◆ TASK TO COMPLETE ◆
What is wanted is every record, duplicated word for word.

——————————

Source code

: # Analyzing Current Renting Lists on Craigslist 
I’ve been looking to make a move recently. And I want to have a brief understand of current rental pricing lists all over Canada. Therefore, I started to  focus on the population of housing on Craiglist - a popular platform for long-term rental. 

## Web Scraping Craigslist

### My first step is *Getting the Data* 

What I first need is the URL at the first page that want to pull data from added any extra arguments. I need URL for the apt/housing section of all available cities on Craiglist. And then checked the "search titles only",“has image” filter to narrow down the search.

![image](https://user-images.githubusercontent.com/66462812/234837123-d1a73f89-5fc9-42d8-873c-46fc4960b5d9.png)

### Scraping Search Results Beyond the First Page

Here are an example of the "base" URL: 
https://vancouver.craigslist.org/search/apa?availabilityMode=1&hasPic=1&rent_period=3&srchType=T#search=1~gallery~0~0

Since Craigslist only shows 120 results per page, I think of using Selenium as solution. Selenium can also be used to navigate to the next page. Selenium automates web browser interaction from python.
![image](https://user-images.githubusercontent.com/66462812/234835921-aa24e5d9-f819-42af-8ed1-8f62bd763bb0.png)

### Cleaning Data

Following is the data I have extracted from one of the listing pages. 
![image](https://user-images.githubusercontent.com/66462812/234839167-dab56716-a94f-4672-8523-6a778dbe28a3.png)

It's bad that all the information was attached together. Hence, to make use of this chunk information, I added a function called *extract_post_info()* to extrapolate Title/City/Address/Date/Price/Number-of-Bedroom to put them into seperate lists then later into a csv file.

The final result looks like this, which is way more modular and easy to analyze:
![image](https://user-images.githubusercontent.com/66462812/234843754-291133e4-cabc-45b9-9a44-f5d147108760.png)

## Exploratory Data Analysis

——————————

◆ WORKED SOLUTION ◆
Source code

: # Analyzing Current Renting Lists on Craigslist 
I’ve been looking to make a move recently. And I want to have a brief understand of current rental pricing lists all over Canada. Therefore, I started to  focus on the population of housing on Craiglist - a popular platform for long-term rental. 

## Web Scraping Craigslist

### My first step is *Getting the Data* 

What I first need is the URL at the first page that want to pull data from added any extra arguments. I need URL for the apt/housing section of all available cities on Craiglist. And then checked the "search titles only",“has image” filter to narrow down the search.

![image](https://user-images.githubusercontent.com/66462812/234837123-d1a73f89-5fc9-42d8-873c-46fc4960b5d9.png)

### Scraping Search Results Beyond the First Page

Here are an example of the "base" URL: 
https://vancouver.craigslist.org/search/apa?availabilityMode=1&hasPic=1&rent_period=3&srchType=T#search=1~gallery~0~0

Since Craigslist only shows 120 results per page, I think of using Selenium as solution. Selenium can also be used to navigate to the next page. Selenium automates web browser interaction from python.
![image](https://user-images.githubusercontent.com/66462812/234835921-aa24e5d9-f819-42af-8ed1-8f62bd763bb0.png)

### Cleaning Data

Following is the data I have extracted from one of the listing pages. 
![image](https://user-images.githubusercontent.com/66462812/234839167-dab56716-a94f-4672-8523-6a778dbe28a3.png)

It's bad that all the information was attached together. Hence, to make use of this chunk information, I added a function called *extract_post_info()* to extrapolate Title/City/Address/Date/Price/Number-of-Bedroom to put them into seperate lists then later into a csv file.

The final result looks like this, which is way more modular and easy to analyze:
![image](https://user-images.githubusercontent.com/66462812/234843754-291133e4-cabc-45b9-9a44-f5d147108760.png)

## Exploratory Data Analysis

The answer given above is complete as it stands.